# EXERCISE MATERIALS
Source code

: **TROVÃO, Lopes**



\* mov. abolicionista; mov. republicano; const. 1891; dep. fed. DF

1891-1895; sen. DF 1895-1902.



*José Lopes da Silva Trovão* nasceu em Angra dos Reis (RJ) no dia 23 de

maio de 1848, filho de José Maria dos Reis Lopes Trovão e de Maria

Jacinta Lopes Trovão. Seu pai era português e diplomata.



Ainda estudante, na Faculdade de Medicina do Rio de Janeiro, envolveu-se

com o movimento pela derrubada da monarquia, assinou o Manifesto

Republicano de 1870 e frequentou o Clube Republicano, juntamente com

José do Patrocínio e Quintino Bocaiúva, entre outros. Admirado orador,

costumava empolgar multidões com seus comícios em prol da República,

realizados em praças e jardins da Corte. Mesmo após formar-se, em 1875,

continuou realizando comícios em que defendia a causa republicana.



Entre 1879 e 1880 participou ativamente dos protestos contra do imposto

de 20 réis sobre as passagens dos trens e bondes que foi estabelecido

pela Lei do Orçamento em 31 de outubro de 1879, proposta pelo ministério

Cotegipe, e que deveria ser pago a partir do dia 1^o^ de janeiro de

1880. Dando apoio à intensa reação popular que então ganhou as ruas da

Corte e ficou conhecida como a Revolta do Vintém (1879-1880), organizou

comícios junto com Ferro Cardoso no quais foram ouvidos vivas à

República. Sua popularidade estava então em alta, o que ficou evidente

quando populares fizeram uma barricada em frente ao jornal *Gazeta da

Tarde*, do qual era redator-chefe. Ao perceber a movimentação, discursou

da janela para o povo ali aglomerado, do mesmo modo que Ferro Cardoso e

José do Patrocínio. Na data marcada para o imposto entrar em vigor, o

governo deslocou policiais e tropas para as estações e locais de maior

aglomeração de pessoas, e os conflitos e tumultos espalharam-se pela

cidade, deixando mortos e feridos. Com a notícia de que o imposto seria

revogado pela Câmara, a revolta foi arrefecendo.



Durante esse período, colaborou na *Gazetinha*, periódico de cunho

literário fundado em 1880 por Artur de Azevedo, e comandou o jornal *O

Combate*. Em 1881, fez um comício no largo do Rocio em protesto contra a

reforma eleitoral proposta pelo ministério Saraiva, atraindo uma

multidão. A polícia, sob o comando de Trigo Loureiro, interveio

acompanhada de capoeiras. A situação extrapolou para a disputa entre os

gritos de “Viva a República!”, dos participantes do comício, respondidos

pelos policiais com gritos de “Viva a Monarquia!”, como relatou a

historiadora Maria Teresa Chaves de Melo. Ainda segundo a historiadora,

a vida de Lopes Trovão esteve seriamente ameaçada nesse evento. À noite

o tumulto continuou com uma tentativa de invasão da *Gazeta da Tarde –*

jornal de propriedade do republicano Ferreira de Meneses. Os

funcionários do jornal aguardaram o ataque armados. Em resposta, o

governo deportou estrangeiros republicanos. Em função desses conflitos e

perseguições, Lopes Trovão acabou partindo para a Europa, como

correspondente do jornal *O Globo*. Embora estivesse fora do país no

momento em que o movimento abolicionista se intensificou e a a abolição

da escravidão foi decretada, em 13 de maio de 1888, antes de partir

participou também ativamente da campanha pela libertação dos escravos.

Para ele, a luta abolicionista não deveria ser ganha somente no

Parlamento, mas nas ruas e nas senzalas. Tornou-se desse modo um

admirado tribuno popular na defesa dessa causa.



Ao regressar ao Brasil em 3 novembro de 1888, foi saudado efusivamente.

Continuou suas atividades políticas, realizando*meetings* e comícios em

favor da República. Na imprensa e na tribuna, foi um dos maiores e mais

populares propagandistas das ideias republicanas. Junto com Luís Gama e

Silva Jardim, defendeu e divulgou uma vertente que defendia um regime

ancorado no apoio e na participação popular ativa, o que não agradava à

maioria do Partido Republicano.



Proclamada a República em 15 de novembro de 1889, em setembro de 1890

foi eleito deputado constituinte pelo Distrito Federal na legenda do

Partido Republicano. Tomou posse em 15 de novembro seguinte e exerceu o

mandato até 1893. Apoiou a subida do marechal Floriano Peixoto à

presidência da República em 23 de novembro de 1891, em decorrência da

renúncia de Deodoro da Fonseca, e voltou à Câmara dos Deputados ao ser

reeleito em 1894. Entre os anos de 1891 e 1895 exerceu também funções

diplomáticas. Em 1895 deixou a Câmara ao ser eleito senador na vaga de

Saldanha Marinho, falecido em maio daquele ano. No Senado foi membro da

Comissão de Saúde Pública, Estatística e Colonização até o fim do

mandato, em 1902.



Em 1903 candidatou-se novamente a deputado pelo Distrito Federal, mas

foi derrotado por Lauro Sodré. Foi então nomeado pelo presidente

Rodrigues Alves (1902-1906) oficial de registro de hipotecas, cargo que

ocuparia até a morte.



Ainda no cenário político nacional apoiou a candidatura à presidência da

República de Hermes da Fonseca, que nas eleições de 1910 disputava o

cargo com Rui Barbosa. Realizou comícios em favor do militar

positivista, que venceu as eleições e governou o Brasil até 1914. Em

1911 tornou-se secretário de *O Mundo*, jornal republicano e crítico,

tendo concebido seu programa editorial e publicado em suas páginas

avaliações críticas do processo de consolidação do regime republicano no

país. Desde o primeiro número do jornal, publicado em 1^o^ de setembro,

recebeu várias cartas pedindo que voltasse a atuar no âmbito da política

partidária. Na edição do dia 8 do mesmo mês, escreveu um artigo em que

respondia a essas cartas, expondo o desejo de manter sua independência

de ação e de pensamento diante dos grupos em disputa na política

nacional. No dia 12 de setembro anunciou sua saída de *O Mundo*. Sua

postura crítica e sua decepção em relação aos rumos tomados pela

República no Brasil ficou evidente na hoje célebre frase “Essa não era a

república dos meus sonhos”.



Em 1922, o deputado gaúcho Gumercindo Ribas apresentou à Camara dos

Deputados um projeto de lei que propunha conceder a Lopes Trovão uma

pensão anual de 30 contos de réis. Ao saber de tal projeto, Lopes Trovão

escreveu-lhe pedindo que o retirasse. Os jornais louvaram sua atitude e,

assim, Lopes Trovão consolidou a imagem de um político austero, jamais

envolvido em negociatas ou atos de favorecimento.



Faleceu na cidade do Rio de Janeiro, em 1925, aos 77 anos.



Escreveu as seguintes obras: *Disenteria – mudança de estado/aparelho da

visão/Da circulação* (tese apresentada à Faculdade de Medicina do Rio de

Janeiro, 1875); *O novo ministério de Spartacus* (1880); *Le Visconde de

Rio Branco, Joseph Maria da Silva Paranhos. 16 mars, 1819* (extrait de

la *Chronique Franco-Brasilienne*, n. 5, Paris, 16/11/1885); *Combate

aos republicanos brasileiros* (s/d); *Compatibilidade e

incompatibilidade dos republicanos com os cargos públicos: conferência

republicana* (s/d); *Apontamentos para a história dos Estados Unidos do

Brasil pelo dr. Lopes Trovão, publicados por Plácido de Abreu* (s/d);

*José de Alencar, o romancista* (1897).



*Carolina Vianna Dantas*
...
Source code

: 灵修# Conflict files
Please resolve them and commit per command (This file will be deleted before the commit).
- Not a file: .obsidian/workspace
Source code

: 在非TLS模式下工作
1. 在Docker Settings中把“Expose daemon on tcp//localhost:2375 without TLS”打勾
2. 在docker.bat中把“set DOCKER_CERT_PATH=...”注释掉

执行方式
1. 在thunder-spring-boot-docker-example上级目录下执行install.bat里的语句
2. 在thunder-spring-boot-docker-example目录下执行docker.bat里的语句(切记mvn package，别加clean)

# PROBLEM DETAILS
Could you repeat exactly the lines in the listing above from the one with "recebeu várias cartas" down to the one with "República no Brasil"? Include both of those lines.

# REPLY TO THE EXERCISE
recebeu várias cartas pedindo que voltasse a atuar no âmbito da política

partidária. Na edição do dia 8 do mesmo mês, escreveu um artigo em que

respondia a essas cartas, expondo o desejo de manter sua independência

de ação e de pensamento diante dos grupos em disputa na política

nacional. No dia 12 de setembro anunciou sua saída de *O Mundo*. Sua

postura crítica e sua decepção em relação aos rumos tomados pela

República no Brasil ficou evidente na hoje célebre frase “Essa não era a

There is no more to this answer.